Ditjen Perumahan Kementerian PUPR pada tahun 2022 diguyur anggaran sebesar Rp 5,1 triliun. Sebagai pembiayaan program: rumah khusus; rumah susun; penyaluran bantuan prasarana, sarana dan utilitas (PSU) untuk rumah bersubsidi pemerintah; dan rumah swadaya.
Target tersendiri untuk pembangunan rumah swadaya adalah 118.960 unit, selaras dengan Program Sejuta Rumah. Masing-masing warga penerima program rumah yang dibangun atas inisiatif masyarakat itu, mendapat uang tunai Rp 20 juta. Untuk pembelian material bangunan Rp 17,5 juta dan ongkos tukang Rp 2,5 juta.
Selengkapnya dapat dibaca di sini
Nilai di atas cukup relevan, menimbang bahwa pembangunan rumah swadaya dilakukan dengan asas padat karya, gotong royong, dan menggunakan bahan-bahan produksi lokal. Diperkirakan jumlah stimulan tidak terpaut jauh dengan nilai pembangunan rumah sangat sederhana (RSS).

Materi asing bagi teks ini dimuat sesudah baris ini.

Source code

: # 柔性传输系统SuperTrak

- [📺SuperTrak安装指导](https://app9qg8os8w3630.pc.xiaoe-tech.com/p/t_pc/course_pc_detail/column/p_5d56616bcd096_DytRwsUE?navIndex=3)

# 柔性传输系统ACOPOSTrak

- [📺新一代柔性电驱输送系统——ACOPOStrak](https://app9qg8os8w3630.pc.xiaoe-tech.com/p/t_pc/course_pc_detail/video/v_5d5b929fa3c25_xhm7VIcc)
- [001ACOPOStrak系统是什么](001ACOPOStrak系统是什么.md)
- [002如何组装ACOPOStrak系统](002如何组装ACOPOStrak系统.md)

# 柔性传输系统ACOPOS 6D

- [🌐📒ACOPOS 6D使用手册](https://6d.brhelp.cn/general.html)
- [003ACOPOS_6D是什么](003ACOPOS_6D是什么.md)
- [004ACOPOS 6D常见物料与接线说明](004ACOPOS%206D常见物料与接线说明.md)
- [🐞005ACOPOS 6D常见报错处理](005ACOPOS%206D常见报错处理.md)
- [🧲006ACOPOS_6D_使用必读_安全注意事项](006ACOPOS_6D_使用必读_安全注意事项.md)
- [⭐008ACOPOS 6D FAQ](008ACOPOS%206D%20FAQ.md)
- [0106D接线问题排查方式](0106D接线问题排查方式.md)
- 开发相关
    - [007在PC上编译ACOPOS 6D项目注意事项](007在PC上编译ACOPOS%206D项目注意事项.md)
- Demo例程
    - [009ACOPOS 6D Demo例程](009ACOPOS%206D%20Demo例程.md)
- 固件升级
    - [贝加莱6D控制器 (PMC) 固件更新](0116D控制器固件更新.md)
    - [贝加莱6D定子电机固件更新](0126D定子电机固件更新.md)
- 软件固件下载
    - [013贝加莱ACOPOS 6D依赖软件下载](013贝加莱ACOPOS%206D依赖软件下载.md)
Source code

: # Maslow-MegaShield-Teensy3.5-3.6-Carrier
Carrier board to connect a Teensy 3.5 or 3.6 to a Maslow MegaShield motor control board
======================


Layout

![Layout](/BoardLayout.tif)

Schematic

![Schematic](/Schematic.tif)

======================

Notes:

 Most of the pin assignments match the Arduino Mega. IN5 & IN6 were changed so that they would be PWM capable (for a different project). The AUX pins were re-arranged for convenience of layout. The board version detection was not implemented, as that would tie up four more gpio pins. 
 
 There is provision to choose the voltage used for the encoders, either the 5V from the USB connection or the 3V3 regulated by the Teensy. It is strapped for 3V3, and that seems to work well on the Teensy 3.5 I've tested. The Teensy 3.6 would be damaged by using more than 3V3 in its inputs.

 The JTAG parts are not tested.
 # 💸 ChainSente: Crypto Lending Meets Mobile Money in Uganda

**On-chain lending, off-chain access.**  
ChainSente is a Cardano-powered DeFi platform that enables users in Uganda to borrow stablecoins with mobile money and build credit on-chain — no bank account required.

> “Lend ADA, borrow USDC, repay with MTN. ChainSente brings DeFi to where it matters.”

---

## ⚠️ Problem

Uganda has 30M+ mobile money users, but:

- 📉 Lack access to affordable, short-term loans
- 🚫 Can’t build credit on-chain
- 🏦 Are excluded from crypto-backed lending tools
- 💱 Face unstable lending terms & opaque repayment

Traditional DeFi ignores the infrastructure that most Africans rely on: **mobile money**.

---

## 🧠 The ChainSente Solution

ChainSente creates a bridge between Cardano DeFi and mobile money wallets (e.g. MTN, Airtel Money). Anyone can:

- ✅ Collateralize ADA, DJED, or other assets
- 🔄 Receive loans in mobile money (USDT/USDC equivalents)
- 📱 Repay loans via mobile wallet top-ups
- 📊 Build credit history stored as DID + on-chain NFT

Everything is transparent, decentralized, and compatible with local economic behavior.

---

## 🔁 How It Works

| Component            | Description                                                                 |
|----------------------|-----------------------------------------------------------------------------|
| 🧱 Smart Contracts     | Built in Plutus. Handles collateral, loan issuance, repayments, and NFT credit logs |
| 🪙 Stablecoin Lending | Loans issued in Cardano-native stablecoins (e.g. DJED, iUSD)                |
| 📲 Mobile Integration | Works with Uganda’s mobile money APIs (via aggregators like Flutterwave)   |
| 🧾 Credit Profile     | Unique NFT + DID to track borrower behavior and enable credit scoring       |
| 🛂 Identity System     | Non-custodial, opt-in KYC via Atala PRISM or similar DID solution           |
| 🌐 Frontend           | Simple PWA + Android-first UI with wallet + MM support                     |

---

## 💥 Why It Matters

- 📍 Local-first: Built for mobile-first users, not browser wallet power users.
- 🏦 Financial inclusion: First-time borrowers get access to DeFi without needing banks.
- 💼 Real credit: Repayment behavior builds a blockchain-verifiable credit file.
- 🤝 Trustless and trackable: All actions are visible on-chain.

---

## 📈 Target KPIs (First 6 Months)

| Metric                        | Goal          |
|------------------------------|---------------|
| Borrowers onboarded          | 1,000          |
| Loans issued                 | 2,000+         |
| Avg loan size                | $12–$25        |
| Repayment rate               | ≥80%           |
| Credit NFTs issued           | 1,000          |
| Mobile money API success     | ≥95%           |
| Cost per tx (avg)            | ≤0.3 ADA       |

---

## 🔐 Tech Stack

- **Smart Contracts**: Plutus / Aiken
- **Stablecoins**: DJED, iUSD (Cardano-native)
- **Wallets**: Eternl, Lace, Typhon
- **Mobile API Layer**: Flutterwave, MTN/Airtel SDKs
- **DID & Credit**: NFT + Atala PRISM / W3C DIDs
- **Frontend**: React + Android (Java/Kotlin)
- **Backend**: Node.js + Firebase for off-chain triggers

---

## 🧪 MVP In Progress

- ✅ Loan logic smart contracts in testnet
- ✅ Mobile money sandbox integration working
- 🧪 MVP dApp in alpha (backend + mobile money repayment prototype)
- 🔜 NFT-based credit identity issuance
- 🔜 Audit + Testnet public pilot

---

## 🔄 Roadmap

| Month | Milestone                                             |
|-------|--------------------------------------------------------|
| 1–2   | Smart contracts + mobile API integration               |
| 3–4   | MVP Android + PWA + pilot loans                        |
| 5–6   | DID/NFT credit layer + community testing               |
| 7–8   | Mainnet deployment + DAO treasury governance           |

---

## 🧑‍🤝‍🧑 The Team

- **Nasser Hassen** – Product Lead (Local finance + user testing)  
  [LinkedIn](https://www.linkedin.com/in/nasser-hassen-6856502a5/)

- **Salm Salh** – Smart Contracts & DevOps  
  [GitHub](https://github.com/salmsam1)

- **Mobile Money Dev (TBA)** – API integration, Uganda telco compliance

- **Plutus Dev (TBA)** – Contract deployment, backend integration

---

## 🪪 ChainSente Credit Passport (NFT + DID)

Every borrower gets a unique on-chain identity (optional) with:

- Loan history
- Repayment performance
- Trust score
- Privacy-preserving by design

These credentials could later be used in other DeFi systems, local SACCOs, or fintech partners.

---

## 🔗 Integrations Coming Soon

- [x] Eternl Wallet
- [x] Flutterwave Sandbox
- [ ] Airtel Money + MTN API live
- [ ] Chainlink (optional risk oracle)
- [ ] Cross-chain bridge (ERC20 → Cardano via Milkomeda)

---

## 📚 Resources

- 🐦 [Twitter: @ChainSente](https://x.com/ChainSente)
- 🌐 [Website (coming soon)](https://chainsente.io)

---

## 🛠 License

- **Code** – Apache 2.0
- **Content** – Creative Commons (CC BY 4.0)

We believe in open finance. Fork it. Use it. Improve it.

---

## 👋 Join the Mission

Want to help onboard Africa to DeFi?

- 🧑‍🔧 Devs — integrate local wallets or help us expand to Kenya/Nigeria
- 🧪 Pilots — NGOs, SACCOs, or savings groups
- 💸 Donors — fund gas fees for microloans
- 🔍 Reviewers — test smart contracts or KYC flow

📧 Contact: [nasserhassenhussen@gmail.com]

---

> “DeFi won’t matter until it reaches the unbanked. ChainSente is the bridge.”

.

Bandingkan dengan anggaran rehabilitasi rumah tidak layak huni (RTLH) di Pemda Kabupaten Bogor senilai Rp 15 juta setiap rumah (sumber).
Perhitungan Harga
Diasumsikan bahwa dimensi rumah swadaya sama dan sebangun dengan RSS, atau 37 meter persegi ekuivalen 21 meter persegi. Standar pembayaran developer kepada kontraktor untuk pembangunan RSS berkisar antara Rp 1 juta hingga Rp 1,3 juta per meter persegi, di wilayah Bogor pada tahun 2016.
Dari asumsi dan perhitungan simpel tersebut, diperoleh harga terendah rumah swadaya sebesar Rp 21 juta. Tertinggi Rp 27,3 juta.
Material alam (batu, pasir, kayu, bambu, dan sebagainya) diperoleh dari daerah setempat, sehingga biaya mobilisasi menjadi rendah. Bahan pabrikan mungkin harganya naik, tetapi tidak signifikan dan aplikasinya tidak seketat pembangunan rumah biasa. Tenaga kerja berasal dari skema padat karya dan gotong royong.
Angka stimulan diberikan oleh Ditjen Perumahan Kementerian Pekerjaan Umum dan Perumahan Rakyat (PUPR) tidak terpaut jauh dengan simulasi di atas. Di luar perhitungan teknis, terdapat nilai intangible berupa pelaksanaan pembangunan secara swadaya, berkelompok, dan bersifat tanggung renteng.